*** Opening Source information ***

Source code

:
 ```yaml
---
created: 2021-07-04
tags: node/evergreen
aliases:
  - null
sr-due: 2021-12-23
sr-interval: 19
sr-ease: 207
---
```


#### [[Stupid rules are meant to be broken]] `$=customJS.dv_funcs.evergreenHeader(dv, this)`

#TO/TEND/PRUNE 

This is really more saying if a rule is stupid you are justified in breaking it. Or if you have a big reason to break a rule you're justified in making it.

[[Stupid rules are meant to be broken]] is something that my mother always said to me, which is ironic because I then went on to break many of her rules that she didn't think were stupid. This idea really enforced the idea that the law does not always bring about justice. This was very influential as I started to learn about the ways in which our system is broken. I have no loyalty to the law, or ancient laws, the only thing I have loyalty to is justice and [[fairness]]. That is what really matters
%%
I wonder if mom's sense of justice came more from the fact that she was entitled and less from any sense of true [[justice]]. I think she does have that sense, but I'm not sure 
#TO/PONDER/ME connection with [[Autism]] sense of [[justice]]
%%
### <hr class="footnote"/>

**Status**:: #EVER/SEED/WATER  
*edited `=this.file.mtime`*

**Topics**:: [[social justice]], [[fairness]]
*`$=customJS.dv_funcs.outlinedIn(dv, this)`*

*** Closing Source information ***

- _Task objective_: Now copy each line of the entries that mentions "break".

- _Answer to the exercise_:
This is really more saying if a rule is stupid you are justified in breaking it. Or if you have a big reason to break a rule you're justified in making it.
[[Stupid rules are meant to be broken]] is something that my mother always said to me, which is ironic because I then went on to break many of her rules that she didn't think were stupid. This idea really enforced the idea that the law does not always bring about justice. This was very influential as I started to learn about the ways in which our system is broken. I have no loyalty to the law, or ancient laws, the only thing I have loyalty to is justice and [[fairness]]. That is what really matters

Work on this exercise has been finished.